Transcriptomic network analysis of brain aging and alzheimers disease


Thesis Type: Postgraduate

Institution Of The Thesis: Middle East Technical University, Turkey

Approval Date: 2017

Thesis Language: English

Student: Poorya Parvizi

Co-Consultant: NURCAN TUNÇBAĞ, MEHMET SOMEL

Abstract:

Multiple studies have investigated aging brain transcriptomes to identify for age-dependent expression changes and determine genes that may participate in age-related dysfunction. However, aging is a highly complex and heterogeneous process where multiple genes contribute at different levels depending on individuals’ environments and genotypes. Both this biological heterogeneity of aging, as well as technical biases and weaknesses inherent to transcriptome measurements, limit the information gained from a single data set. Here we propose using network analysis to reproducibly identify aging-related gene interactions shared across different datasets. We employ the prize-collecting Steiner forest algorithm to create aging networks on human brain transcriptome datasets. The algorithm calculates the optimal interaction set among aging-related genes within a protein-protein interaction (PPI) network, taking into consideration expression-age correlation coefficients of the most deferentially expressed genes with age, and the PPI confidence scores. This allows aging-related genes to interact either directly or through intermediate nodes. The intermediate nodes, in turn, can represent genes undetected in transcriptome data due to low light intensity, technical inefficiency of platforms, or aging-related molecular changes that do not involve mRNA abundance change, such as aging-related post-translational modifications.
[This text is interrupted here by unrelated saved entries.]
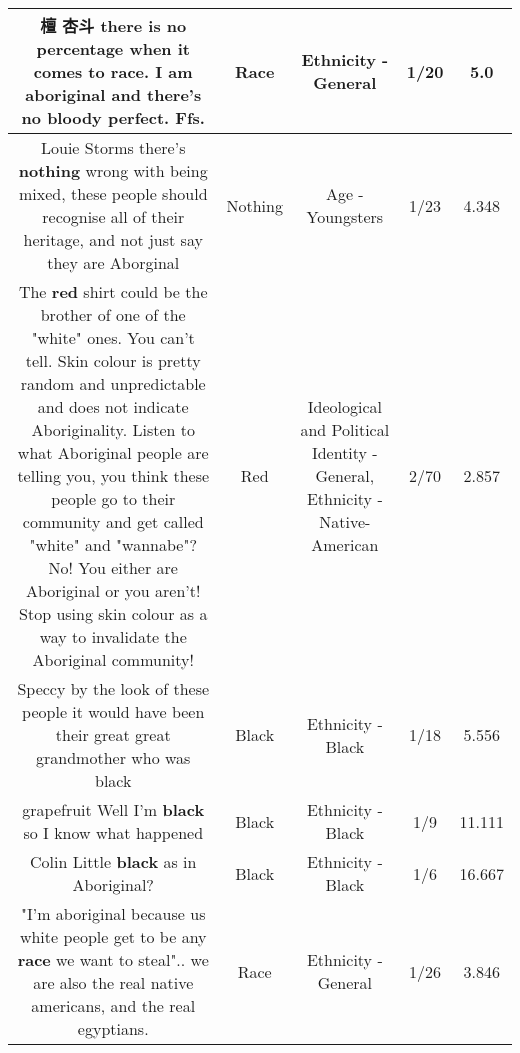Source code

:\documentclass[11pt]{article}
\newlength\mylength
\begin{document}
\begin{center}
\begin{longtable}{|C{.65\mylength}|C{.30\mylength}|C{.12\mylength}|C{.12\mylength}|C{.12\mylength}|}
  \small 檀 杏斗 there is no percentage when it comes to \textbf{race}. I am aboriginal and there's no bloody perfect. Ffs.\normalsize   & Race & Ethnicity - General & 1/20 & 5.0 \\  \hline
  \small Louie Storms there's \textbf{nothing} wrong with being mixed, these people should recognise all of their heritage, and not just say they are Aborginal\normalsize   & Nothing & Age - Youngsters & 1/23 & 4.348 \\  \hline
  \small The \textbf{r\textbf{ed}} shirt could be the brother of one of the "white" ones.  You can't tell.  Skin colour is pretty random and unpredictable and does not indicate Aboriginality.  Listen to what Aboriginal people are telling you, you think these people go to their community and get called "white" and "wannabe"?  No!  You either are Aboriginal or you aren't!  Stop using skin colour as a way to invalidate the Aboriginal community!\normalsize   & Red &  Ideological and Political Identity - General, Ethnicity - Native-American & 2/70 & 2.857 \\  \hline
  \small Speccy by the look of these people it would have been their great great grandmother who was black\normalsize   & Black & Ethnicity - Black & 1/18 & 5.556 \\  \hline
  \small grapefruit Well I'm \textbf{black} so I know what happened\normalsize   & Black & Ethnicity - Black & 1/9 & 11.111 \\  \hline
  \small Colin Little \textbf{black} as in Aboriginal?\normalsize   & Black & Ethnicity - Black & 1/6 & 16.667 \\  \hline
  \small "I'm aboriginal because us white people get to be any \textbf{race} we want to steal".. we are also the real native americans, and the real egyptians.\normalsize   & Race & Ethnicity - General & 1/26 & 3.846 \\  \hline

\end{longtable}
\end{center}
\end{document}
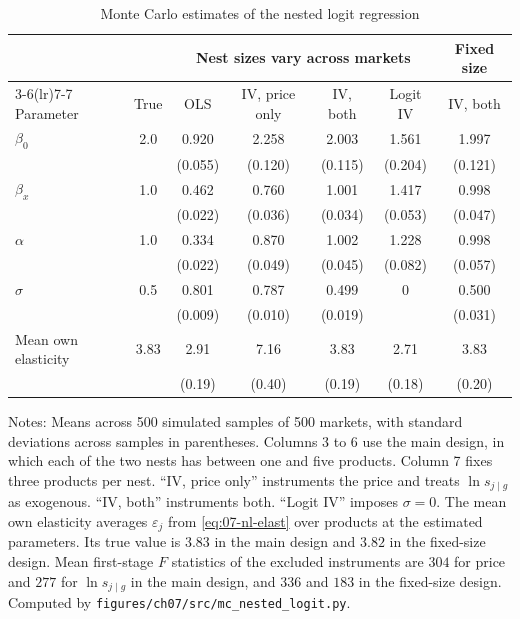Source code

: \begin{table}[htbp]
\centering
\caption{Monte Carlo estimates of the nested logit regression}\label{tab:07-mc-nl}
\small
\begin{tabular}{@{}lcccccc@{}}
\toprule
 & & \multicolumn{4}{c}{Nest sizes vary across markets} & Fixed size \\
\cmidrule(lr){3-6}\cmidrule(lr){7-7}
Parameter & True & OLS & IV, price only & IV, both & Logit IV & IV, both \\
\midrule
$\beta_0$ & 2.0 & 0.920 & 2.258 & 2.003 & 1.561 & 1.997 \\
 & & (0.055) & (0.120) & (0.115) & (0.204) & (0.121) \\
$\beta_x$ & 1.0 & 0.462 & 0.760 & 1.001 & 1.417 & 0.998 \\
 & & (0.022) & (0.036) & (0.034) & (0.053) & (0.047) \\
$\alpha$ & 1.0 & 0.334 & 0.870 & 1.002 & 1.228 & 0.998 \\
 & & (0.022) & (0.049) & (0.045) & (0.082) & (0.057) \\
$\sigma$ & 0.5 & 0.801 & 0.787 & 0.499 & 0 & 0.500 \\
 & & (0.009) & (0.010) & (0.019) &  & (0.031) \\
\addlinespace
Mean own elasticity & 3.83 & 2.91 & 7.16 & 3.83 & 2.71 & 3.83 \\
 & & (0.19) & (0.40) & (0.19) & (0.18) & (0.20) \\
\bottomrule
\end{tabular}
\par\smallskip
\begin{minipage}{0.95\textwidth}
\footnotesize Notes: Means across 500 simulated samples of 500 markets, with standard deviations across samples
in parentheses. Columns 3 to 6 use the main design, in which each of the two nests has between one and five
products. Column 7 fixes three products per nest. ``IV, price only'' instruments the price and treats
$\ln s_{j \mid g}$ as exogenous. ``IV, both'' instruments both. ``Logit IV'' imposes $\sigma = 0$. The mean own
elasticity averages $\varepsilon_j$ from \eqref{eq:07-nl-elast} over products at the estimated parameters. Its
true value is $3.83$ in the main design and $3.82$ in the fixed-size design. Mean first-stage $F$ statistics of
the excluded instruments are $304$ for price and $277$ for $\ln s_{j \mid g}$ in the main design, and $336$ and
$183$ in the fixed-size design. Computed by \texttt{figures/ch07/src/mc\_nested\_logit.py}.
\end{minipage}
\end{table}

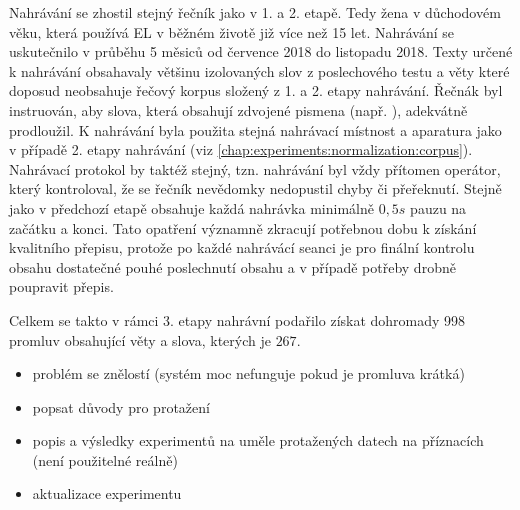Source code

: Nahrávání se zhostil stejný řečník jako v 1. a 2. etapě. Tedy žena v důchodovém věku, která používá EL v běžném životě již více než 15 let. Nahrávání se uskutečnilo v průběhu 5 měsiců od července 2018 do listopadu 2018. Texty určené k nahrávání obsahavaly většinu izolovaných slov z poslechového testu a věty které doposud neobsahuje řečový korpus složený z 1. a 2. etapy nahrávání. Řečnák byl instruován, aby slova, která obsahují zdvojené pismena (např. ), adekvátně prodloužil. K nahrávání byla použita stejná nahrávací místnost a aparatura jako v případě 2. etapy nahrávání (viz \ref{chap:experiments:normalization:corpus}). Nahrávací protokol by taktéž stejný, tzn. nahrávání byl vždy přítomen operátor, který kontroloval, že se řečník nevědomky nedopustil chyby či přeřeknutí. Stejně jako v předchozí etapě obsahuje každá nahrávka minimálně $0,5 s$ pauzu na začátku a konci. Tato opatření významně zkracují potřebnou dobu k získání kvalitního přepisu, protože po každé nahrávácí seanci je pro finální kontrolu obsahu dostatečné pouhé poslechnutí obsahu a v případě potřeby drobně poupravit přepis.

Celkem se takto v rámci 3. etapy nahrávní podařilo získat dohromady 998 promluv obsahující věty a slova, kterých je $267$.

\begin{itemize}
  \item problém se znělostí (systém moc nefunguje pokud je promluva krátká)
  \item popsat důvody pro protažení
  \item popis a výsledky experimentů na uměle protažených datech na příznacích (není použitelné reálně)
  \item aktualizace experimentu 
\end{itemize}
Using the predicted networks, we have performed network alignment of the reconstructed networks to test whether common interactions might be found in different tissues’ aging networks. In addition, we also extend the approach to compare molecular changes during aging and in Alzheimer’s Disease. We hypothesize that using network alignment will help highlight the most relevant gene clusters and pathways shared between the two processes.